Love mushrooms? Try a straightforward stuffed mushroom recipe from Basciani Foods in Avondale.

“Mushrooms to some people are still considered a delicacy rather than a staple food, and they like to treat themselves around the holidays,” said general manager Fred Recchiuti, who ships about 1.2 million pounds of mushrooms a week. “Big crowd-pleaser. Absolutely.”

Another crowd pleaser: bruschetta with homemade garlic crostini from Montesano Bros. Italian Market & Catering in Eagle and Bucktown.

“It’s a good combination of tastes; and the crunchiness of the crostini — it’s just a nice balance,” explained Michael Montesano. “It has to be fresh. It can’t be sitting around, otherwise it gets soggy.”

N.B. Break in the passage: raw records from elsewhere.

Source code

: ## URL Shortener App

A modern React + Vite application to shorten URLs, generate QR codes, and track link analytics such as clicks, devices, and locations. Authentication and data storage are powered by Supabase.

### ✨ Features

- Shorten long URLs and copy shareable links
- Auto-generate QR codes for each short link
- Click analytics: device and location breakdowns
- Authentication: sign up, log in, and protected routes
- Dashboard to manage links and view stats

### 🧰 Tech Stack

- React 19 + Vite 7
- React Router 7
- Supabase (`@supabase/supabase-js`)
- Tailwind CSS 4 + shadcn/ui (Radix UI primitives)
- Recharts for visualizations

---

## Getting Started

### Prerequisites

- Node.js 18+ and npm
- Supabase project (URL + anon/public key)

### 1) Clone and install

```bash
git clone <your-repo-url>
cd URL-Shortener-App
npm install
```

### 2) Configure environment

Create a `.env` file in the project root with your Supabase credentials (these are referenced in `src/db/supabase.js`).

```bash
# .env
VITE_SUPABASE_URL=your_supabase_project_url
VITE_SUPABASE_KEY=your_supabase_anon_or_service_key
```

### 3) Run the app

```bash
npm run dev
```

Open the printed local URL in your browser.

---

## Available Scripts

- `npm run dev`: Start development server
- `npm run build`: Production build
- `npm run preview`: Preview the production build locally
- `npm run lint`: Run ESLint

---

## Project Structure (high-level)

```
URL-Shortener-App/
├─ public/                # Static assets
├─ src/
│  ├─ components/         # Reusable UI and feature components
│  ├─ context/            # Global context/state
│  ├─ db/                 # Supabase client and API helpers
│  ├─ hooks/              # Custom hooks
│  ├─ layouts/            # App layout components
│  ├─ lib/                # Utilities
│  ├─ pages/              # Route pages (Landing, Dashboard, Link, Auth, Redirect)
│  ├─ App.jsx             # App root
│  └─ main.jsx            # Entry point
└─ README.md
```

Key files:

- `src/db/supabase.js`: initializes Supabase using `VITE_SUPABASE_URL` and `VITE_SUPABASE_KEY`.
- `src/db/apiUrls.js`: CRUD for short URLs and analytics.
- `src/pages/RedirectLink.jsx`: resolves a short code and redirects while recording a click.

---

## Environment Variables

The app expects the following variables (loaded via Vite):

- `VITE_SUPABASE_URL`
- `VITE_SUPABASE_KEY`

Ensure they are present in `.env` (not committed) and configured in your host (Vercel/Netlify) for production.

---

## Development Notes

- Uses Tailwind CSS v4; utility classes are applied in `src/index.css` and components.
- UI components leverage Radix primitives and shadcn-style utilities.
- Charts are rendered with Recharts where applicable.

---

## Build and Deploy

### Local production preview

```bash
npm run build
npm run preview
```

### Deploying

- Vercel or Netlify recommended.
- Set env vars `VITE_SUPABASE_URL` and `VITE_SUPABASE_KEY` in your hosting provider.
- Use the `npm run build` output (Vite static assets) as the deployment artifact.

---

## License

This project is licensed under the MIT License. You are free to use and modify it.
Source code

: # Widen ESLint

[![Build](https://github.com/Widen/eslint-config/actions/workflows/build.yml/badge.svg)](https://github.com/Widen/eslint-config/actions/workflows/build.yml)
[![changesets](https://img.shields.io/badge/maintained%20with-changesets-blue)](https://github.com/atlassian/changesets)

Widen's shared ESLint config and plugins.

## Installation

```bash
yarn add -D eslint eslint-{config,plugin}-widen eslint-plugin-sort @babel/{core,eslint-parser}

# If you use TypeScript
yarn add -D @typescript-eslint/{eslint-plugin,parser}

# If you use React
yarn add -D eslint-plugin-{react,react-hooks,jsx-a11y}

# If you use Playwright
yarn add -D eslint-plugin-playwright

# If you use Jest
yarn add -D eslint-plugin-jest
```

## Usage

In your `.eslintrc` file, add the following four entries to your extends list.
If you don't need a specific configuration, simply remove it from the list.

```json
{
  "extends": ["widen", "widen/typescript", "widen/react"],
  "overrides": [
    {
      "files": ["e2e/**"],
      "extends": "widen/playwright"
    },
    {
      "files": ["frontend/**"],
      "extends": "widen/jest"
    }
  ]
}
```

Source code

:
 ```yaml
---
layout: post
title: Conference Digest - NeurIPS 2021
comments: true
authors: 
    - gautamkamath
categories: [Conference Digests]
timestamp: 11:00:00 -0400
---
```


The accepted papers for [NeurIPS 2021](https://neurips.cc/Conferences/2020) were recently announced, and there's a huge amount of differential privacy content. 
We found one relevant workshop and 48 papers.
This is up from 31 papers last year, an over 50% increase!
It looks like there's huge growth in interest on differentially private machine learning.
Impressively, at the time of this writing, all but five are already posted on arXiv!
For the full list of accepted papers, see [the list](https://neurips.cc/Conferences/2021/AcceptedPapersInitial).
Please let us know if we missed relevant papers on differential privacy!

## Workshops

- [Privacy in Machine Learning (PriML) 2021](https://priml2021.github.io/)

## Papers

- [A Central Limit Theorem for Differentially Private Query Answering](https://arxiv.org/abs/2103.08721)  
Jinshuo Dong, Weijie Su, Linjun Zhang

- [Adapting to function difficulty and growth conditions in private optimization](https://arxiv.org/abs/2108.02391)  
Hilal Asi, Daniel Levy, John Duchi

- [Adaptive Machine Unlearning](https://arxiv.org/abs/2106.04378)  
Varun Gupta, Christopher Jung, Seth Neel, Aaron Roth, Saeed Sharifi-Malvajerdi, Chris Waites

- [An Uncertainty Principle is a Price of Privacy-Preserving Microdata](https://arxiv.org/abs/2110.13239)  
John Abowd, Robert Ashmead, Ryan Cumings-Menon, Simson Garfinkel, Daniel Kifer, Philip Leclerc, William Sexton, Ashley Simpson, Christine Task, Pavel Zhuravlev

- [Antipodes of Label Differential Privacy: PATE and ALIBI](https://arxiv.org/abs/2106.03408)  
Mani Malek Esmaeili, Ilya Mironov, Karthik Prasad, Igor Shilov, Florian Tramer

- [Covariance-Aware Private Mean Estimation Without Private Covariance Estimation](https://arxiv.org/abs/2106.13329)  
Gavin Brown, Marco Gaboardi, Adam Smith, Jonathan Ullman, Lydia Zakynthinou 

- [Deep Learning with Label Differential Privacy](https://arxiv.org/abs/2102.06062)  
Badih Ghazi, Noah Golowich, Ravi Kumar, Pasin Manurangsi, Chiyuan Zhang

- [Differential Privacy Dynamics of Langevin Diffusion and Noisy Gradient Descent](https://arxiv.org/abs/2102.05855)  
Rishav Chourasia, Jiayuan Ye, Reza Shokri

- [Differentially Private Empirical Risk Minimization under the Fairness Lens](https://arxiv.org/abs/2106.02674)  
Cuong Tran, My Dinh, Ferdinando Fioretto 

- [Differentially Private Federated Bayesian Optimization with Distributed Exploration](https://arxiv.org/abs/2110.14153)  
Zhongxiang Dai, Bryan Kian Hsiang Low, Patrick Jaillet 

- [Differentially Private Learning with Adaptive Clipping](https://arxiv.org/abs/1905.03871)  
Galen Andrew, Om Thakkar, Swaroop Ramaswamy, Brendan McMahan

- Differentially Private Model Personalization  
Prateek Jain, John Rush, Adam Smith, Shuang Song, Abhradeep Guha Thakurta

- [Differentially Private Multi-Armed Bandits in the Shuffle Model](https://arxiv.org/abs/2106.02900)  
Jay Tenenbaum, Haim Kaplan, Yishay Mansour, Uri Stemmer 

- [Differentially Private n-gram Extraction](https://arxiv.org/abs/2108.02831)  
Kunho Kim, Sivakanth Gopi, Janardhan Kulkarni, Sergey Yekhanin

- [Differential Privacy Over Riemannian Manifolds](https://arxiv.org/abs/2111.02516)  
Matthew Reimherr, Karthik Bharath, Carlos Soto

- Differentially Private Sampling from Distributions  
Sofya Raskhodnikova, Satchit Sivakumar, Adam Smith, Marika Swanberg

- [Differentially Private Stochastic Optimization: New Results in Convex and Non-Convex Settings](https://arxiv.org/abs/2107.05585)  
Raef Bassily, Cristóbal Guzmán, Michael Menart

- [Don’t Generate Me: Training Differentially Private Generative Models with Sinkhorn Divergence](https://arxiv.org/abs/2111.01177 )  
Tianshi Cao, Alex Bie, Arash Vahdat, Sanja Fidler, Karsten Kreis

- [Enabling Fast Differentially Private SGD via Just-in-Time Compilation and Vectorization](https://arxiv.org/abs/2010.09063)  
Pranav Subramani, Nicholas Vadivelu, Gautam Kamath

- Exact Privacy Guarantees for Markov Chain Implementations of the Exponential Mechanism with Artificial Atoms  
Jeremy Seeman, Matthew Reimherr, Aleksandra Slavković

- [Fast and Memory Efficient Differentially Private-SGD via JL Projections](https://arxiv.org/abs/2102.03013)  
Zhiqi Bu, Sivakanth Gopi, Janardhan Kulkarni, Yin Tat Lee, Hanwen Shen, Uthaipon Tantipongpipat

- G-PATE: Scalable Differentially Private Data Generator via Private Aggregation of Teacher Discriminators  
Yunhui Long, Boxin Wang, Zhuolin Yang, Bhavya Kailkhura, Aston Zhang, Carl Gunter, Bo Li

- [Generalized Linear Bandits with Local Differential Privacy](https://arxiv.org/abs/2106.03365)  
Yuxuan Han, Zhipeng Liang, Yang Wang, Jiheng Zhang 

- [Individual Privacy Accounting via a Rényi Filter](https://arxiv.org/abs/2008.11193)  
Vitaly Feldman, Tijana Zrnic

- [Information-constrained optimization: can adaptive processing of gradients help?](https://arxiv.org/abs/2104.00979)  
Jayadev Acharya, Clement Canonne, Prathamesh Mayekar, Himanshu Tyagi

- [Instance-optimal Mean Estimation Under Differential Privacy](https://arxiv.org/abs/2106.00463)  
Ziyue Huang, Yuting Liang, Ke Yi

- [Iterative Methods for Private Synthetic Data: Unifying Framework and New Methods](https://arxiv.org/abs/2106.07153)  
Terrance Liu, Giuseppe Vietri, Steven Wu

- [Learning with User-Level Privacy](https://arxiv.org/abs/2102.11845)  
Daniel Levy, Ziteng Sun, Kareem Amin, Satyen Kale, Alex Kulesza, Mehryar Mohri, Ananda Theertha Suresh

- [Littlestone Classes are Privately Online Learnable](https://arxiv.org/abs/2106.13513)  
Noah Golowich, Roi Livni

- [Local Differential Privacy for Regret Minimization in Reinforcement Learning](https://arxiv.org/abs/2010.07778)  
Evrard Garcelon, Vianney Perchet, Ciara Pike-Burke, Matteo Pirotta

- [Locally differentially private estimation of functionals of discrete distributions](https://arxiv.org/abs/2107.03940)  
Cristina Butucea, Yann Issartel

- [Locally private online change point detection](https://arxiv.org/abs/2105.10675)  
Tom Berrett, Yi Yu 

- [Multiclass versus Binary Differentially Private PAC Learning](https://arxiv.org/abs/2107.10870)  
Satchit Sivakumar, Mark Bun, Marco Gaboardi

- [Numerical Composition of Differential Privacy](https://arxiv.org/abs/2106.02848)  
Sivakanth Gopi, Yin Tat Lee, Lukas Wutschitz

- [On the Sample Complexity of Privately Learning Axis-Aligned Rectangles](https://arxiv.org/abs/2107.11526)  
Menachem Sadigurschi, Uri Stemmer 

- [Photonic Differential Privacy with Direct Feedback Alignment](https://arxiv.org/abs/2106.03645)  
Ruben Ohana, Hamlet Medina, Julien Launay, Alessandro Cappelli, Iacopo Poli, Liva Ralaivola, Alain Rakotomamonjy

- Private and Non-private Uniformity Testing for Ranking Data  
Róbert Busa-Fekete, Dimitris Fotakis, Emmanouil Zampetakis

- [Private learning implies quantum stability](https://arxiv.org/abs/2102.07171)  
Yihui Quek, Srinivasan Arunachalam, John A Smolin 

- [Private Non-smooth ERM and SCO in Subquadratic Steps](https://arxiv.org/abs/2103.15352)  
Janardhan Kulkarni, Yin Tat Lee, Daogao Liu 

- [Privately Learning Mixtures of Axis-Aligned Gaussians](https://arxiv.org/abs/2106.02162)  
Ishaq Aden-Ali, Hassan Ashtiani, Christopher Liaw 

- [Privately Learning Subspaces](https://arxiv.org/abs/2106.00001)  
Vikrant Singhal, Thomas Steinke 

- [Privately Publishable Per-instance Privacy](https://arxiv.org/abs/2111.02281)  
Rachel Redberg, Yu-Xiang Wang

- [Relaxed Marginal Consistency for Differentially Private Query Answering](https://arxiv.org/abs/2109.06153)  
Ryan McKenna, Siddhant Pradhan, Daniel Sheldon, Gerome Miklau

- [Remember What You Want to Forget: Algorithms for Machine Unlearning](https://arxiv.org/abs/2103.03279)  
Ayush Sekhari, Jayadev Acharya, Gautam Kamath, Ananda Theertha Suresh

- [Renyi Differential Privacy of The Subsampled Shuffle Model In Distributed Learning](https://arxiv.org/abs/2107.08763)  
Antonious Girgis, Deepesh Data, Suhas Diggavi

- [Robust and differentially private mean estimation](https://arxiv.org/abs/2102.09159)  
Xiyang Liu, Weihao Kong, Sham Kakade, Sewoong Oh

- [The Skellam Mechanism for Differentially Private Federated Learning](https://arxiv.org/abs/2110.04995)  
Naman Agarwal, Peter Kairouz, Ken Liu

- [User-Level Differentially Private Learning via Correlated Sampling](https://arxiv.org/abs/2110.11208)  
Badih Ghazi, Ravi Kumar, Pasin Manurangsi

So when old neighbors or distant relatives drop by, whip up one of these easy-yet-enticing appetizers.

And remember, “It’s kind of nice to know the basics, but you don’t have to stick to the recipe,” Sorzano said.

Fig Crostini

Yield: 12 Pieces (6 Servings)


1½ cups fig jam (store-bought or recipe below)
1 large Granny Smith apple
3 ounces shaved pecorino cheese
12 slices toasted baguette

Fig jam:

1 (16-ounce) package dry fig
¼ cup sugar
½ cup water
1 ounce brandy


If bread is not toasted, place on a cookie sheet and toast in a 375-degree oven for 8 to 10 minutes until crisp. Slice apples into long thin slices. If not serving immediately, place in a cup of cold water with a squeeze of lemon juice to prevent oxidation. Spread 1 tablespoon of jam on each slice of bread, top with a thin slice of apple and sprinkle with shaved pecorino pieces. (The pecorino is best if you buy a small wedge and use a vegetable peeler to shave long slices.)

For fig jam: Place all ingredients in a small sauce pot and simmer for 10 to 12 minutes until figs soften. Remove from heat and add all of the contents to a food processor; process until smooth. Mixture will hold in the refrigerator for up to four weeks.